Viel Kies für mehr Naturnähe am Ufer

BZ-Redaktion

Von BZ-Redaktion

Di, 11. September 2018

Basel

Die Vorbereitungen für Kiesschüttungen am Basler Rheinufer zwischen Wettstein- und Schwarzwaldbrücke haben begonnen.

BASEL (BZ). Das baselstädtische Tiefbauamt will bis zum Frühjahr 2019 zwischen Wettstein- und Schwarzwaldbrücke ein attraktiveres Rheinufer für Mensch und Natur schaffen. Am Montag haben die Vorbereitungen dazu begonnen. Wegen der Bauarbeiten ist beim Rheinschwimmen in diesem Abschnitt erhöhte Vorsicht geboten, teilte das kantonale Bau- und Verkehrsdepartment mit.

Bei der Wettsteinbrücke begannen die Vorbereitungen für die Kiesschüttungen am Kleinbasler Rheinufer. In einem ersten Schritt verbaut das Tiefbauamt Steinblöcke am Ufer. Die Steinhügel unter Wasser sorgen dafür, dass der neue Kies später nicht leicht davon geschwemmt wird. Die Bauarbeiten schreiten flussaufwärts voran. Nach den Vorbereitungen unterhalb des Schaffhauserrheinwegs folgen sie beim Tinguely Museum und dann bei der Solitude-Promenade. Danach erfolgen die Arbeiten am Großbasler Ufer.

Im Oktober bringt dann ein Kranschiff täglich bis zu 1400 Tonnen Kies von der laufenden Korrektur der Schifffahrtsrinne.

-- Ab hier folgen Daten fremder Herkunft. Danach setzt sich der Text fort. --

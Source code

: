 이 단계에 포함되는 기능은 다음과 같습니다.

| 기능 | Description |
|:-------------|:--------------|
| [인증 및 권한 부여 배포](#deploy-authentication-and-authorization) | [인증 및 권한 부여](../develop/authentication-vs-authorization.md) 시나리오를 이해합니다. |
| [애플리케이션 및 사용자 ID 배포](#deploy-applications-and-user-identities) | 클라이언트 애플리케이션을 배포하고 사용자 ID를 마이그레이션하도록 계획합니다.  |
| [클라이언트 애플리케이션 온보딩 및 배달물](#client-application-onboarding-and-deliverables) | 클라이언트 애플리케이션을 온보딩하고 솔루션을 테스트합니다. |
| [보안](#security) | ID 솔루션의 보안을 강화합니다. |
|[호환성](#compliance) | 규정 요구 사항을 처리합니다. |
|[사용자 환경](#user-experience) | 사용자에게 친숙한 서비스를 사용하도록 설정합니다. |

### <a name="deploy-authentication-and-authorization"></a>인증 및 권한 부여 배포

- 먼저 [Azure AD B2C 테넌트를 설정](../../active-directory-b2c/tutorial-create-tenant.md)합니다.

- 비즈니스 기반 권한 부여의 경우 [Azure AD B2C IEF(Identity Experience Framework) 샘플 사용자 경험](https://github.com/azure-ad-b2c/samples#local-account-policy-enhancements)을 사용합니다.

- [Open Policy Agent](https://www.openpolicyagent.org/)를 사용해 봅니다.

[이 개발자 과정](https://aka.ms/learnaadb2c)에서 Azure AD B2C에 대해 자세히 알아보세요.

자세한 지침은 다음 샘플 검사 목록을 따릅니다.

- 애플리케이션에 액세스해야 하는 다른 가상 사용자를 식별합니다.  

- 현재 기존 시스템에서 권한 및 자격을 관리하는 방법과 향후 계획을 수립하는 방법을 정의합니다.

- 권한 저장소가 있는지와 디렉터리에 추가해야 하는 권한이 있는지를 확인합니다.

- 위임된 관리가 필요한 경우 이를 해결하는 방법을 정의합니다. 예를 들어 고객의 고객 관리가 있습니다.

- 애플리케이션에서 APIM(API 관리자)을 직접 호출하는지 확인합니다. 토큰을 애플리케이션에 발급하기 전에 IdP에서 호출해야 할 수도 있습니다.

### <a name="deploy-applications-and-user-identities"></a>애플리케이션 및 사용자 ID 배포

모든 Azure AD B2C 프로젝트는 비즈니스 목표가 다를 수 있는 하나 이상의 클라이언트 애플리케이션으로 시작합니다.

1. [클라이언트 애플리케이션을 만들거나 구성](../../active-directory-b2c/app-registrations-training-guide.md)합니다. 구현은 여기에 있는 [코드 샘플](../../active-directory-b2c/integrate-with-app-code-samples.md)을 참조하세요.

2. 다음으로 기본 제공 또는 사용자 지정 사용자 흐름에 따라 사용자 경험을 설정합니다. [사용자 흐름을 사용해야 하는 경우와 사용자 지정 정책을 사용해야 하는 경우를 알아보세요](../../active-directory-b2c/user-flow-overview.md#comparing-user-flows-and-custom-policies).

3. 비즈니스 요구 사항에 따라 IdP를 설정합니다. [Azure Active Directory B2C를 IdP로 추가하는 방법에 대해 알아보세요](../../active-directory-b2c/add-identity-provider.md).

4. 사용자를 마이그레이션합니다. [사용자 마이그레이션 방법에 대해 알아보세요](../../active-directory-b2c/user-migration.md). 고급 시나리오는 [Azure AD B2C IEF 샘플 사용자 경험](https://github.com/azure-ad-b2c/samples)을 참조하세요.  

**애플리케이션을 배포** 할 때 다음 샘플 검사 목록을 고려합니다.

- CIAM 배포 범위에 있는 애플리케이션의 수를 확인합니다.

Gearbeitet wird sowohl von einem Floß wie auch vom Ufer aus. Schwimmerinnen und Schwimmer werden dringend gebeten, genügend Abstand von den Baumaschinen halten. Grundsätzlich wird empfohlen, den Baustellenbereich zu meiden und erst unterhalb der Wettsteinbrücke im Rhein zu schwimmen. Das Tiefbauamt rechnet damit, die Arbeiten bis im Frühjahr 2019 abzuschließen.

Unterhalb des Schaffhauserrheinwegs verbreitert das Tiefbauamt mit dem Kies den bestehenden Strand um circa zwei bis vier Meter (bei mittlerem Wasserstand). Entlang des Ufers entstehen kleine Buchten und begrünte Inselchen, die Wassertieren als Rückzugsorte dienen. Stellen mit geringer Tiefe ermöglichen den Fischen das Laichen. Bei der Naturschutzzone unterhalb der Solitude-Promenade liegt der Fokus ganz auf der Natur. Dort sollen ausschließlich Lebensräume und Rückzugsorte für einheimische Pflanzen und Tiere entstehen. Dazu gehören etwa Fische wie die Nase, Kleinstlebewesen wie die gebänderte Prachtlibelle oder das Rohrglanzgras.

Auf der Großbasler Seite sind beim St.Alban-Rheinweg kleinere Aufschüttungen vorgesehen. So entstehen rund um das Rheinbad Breite sowie zwischen Waldenburgerstraße und Beim Letziturm kleine Kiesflächen. Schwimmende gelangen künftig von der Leiter des Rheinbads aus wieder direkt in tieferes Wasser. Um Littering vorzubeugen, sind im Sommer 2019 zwischen Wettstein- und Schwarzwaldbrücke zusätzliche Abfallbehälter und Eimer für Grillasche vorgesehen.

Für den Kanton belaufen sich die Kosten für die Kiesschüttungen auf rund zwei Millionen Franken. Der Bund unterstützt die ökologische Aufwertung darüber hinaus mit einer Million Franken. Der Kanton Basel-Stadt erhält den Kies von der laufenden Korrektur der Schifffahrtsrinne der Schweizerischen Rheinhäfen. So fallen beide Projekte günstiger aus, heißt es.